Compliance as Code checks are typically added as pipeline stages that run alongside or after build and test steps. Policies are stored in version control and evaluated against infrastructure definitions, configuration files, or deployment artifacts during the pipeline run. Failures can be configured to block deployments or raise alerts depending on the severity. It is important to consider that some compliance checks may require runtime or deployment context that is not available at the pipeline stage, so a layered approach with both pre-deployment and post-deployment checks is common.
How do you handle policies that cannot be fully expressed or verified in code?
Not all compliance requirements are amenable to codification. Policies involving subjective judgment, manual review processes, or organizational procedures that exist outside of technical systems may need to be tracked through complementary mechanisms such as audit logs, attestation workflows, or governance platforms. A practical approach is to codify what can be technically verified and clearly document which requirements require supplementary manual or procedural controls.
How do you manage policy drift and keep Compliance as Code definitions current?
Policy definitions should be version-controlled and subject to review processes similar to application code. When regulatory requirements or organizational standards change, the corresponding policy code must be updated, tested, and deployed. Periodic reviews comparing codified policies against current regulatory texts help identify drift. Automated reporting on policy evaluation results over time can also surface cases where previously passing resources begin to fail, indicating environmental drift rather than policy drift.

Common misconceptions

Compliance as Code eliminates the need for human auditors or compliance professionals.
Compliance as Code automates the evaluation and enforcement of codified rules, but human judgment is still required to interpret regulatory requirements, handle ambiguous scenarios, map regulations to technical controls, and validate that codified policies accurately reflect organizational obligations.
If compliance checks pass in the pipeline, the system is fully compliant.
Automated compliance checks can only validate what has been explicitly codified. They may miss runtime behaviors, business logic violations, or newly published regulatory requirements that have not yet been translated into code.

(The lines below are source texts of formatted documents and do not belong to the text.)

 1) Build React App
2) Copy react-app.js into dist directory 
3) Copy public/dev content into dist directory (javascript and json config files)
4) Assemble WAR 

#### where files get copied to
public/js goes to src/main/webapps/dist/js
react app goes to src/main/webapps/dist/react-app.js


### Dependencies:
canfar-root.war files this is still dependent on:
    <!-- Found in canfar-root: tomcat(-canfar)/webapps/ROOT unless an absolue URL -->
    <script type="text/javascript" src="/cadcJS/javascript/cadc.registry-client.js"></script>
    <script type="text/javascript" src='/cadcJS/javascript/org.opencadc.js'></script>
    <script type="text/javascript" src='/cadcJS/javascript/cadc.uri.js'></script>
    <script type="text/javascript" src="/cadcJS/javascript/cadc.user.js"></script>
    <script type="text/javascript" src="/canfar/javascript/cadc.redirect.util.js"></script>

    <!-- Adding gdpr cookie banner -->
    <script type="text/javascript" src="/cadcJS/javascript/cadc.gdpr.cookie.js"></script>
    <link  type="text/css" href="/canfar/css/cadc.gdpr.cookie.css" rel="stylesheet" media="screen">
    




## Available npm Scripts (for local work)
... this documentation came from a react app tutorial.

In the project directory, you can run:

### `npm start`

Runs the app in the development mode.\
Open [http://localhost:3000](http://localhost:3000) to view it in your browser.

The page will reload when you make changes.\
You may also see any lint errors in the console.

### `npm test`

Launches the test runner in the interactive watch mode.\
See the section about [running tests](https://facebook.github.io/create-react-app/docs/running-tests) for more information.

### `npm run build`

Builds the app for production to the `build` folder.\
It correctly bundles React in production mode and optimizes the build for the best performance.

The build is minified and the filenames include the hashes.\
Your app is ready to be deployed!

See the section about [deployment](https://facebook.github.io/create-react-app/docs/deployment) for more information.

Coverage depends entirely on the completeness and accuracy of the codified rules.
Compliance as Code is only relevant to infrastructure and does not apply to application security.
While commonly associated with infrastructure configuration (e.g., cloud resource policies), Compliance as Code also applies to application-level concerns such as dependency licensing checks, secrets management policies, secure coding standards enforcement, and software supply chain attestation requirements.

Best practices

Store all compliance policies in version-controlled repositories with mandatory code review and approval workflows, ensuring an auditable trail of every policy change.
Integrate compliance checks into CI/CD pipelines so that policy violations are detected early, ideally before code or infrastructure changes reach production environments.
Use established compliance-as-code frameworks (e.g., OPA/Rego, Chef InSpec, HashiCorp Sentinel) rather than writing ad-hoc scripts, to benefit from community-maintained rule libraries and consistent evaluation semantics.
Maintain a clear mapping between regulatory or organizational requirements and their corresponding codified rules, so auditors and practitioners can trace each automated check back to a specific compliance obligation.
Regularly review and update codified policies to reflect changes in regulatory requirements, threat landscape, and organizational risk posture, treating compliance code with the same maintenance rigor as production application code.
Acknowledge the scope boundaries of automated checks by supplementing Compliance as Code with periodic manual reviews, penetration testing, and runtime monitoring to address areas that static policy evaluation may not cover.